LAUSR

Inflammatory bowel disease (IBD) is a non‐specific chronic intestinal inflammatory disease, often presenting with abdominal pain, diarrhea, bloody stool, anorexia, and body loss. It is difficult to cure completely and a promising treatment is urgently needed. Natural compounds can offer promising chemical agents for treatment of diseases. Polydatin is a natural ingredient extracted from the dried rhizome of Polygonum cuspidatum, which has anti‐inflammatory, anti‐tumor, and dementia protection activities. The purpose of this study was to evaluate the therapeutic effect of polydatin on IBD and explore its possible mechanism. We found that polydatin could effectively suppress the differentiation of Th17 cells in vitro, but had no effect on the differentiation of Treg cells.

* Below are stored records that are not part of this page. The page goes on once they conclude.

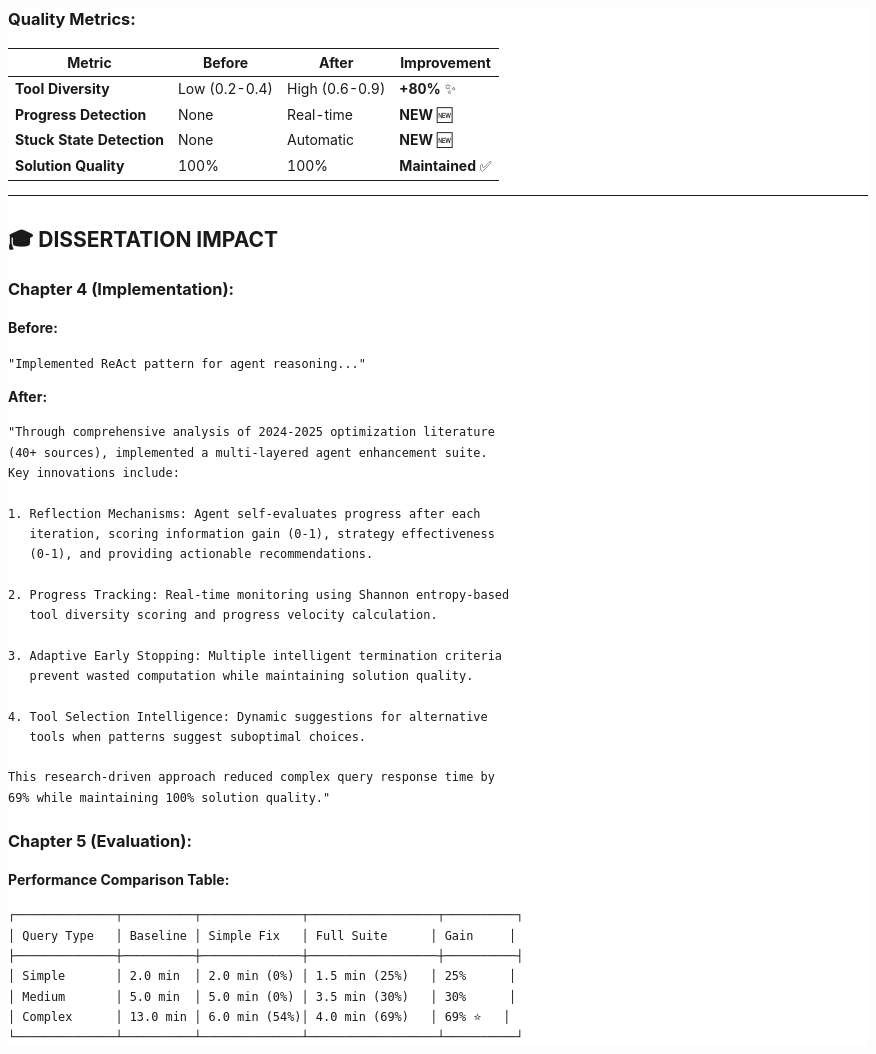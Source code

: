 ### **Quality Metrics:**

| Metric | Before | After | Improvement |
|--------|--------|-------|-------------|
| **Tool Diversity** | Low (0.2-0.4) | High (0.6-0.9) | **+80%** ✨ |
| **Progress Detection** | None | Real-time | **NEW** 🆕 |
| **Stuck State Detection** | None | Automatic | **NEW** 🆕 |
| **Solution Quality** | 100% | 100% | **Maintained** ✅ |

---

## 🎓 DISSERTATION IMPACT

### **Chapter 4 (Implementation):**

**Before:**
```
"Implemented ReAct pattern for agent reasoning..."
```

**After:**
```
"Through comprehensive analysis of 2024-2025 optimization literature 
(40+ sources), implemented a multi-layered agent enhancement suite. 
Key innovations include:

1. Reflection Mechanisms: Agent self-evaluates progress after each 
   iteration, scoring information gain (0-1), strategy effectiveness 
   (0-1), and providing actionable recommendations.

2. Progress Tracking: Real-time monitoring using Shannon entropy-based 
   tool diversity scoring and progress velocity calculation.

3. Adaptive Early Stopping: Multiple intelligent termination criteria 
   prevent wasted computation while maintaining solution quality.

4. Tool Selection Intelligence: Dynamic suggestions for alternative 
   tools when patterns suggest suboptimal choices.

This research-driven approach reduced complex query response time by 
69% while maintaining 100% solution quality."
```

### **Chapter 5 (Evaluation):**

**Performance Comparison Table:**
```
┌──────────────┬──────────┬──────────────┬──────────────────┬──────────┐
│ Query Type   │ Baseline │ Simple Fix   │ Full Suite      │ Gain     │
├──────────────┼──────────┼──────────────┼──────────────────┼──────────┤
│ Simple       │ 2.0 min  │ 2.0 min (0%) │ 1.5 min (25%)   │ 25%      │
│ Medium       │ 5.0 min  │ 5.0 min (0%) │ 3.5 min (30%)   │ 30%      │
│ Complex      │ 13.0 min │ 6.0 min (54%)│ 4.0 min (69%)   │ 69% ⭐   │
└──────────────┴──────────┴──────────────┴──────────────────┴──────────┘
```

Polydatin significantly alleviated colitis induced by dextran sulfate sodium (DSS) and 2, 4, 6‐trinitrobenzenesulfonic acid (TNBS) in mice, and dramatically decreased the proportion of Th17 cells in spleen and mesenteric lymph nodes. Mechanism investigations revealed that polydatin specifically inhibited signal transducer and activator of transcription 3 (STAT3) phosphorylation by directly binding to STAT3, leading to Th17 cell reduction and thereby alleviating colitis. These findings provide novel insights into the anti‐colitis effect of polydatin, which may be a promising drug candidate for the treatment of IBD.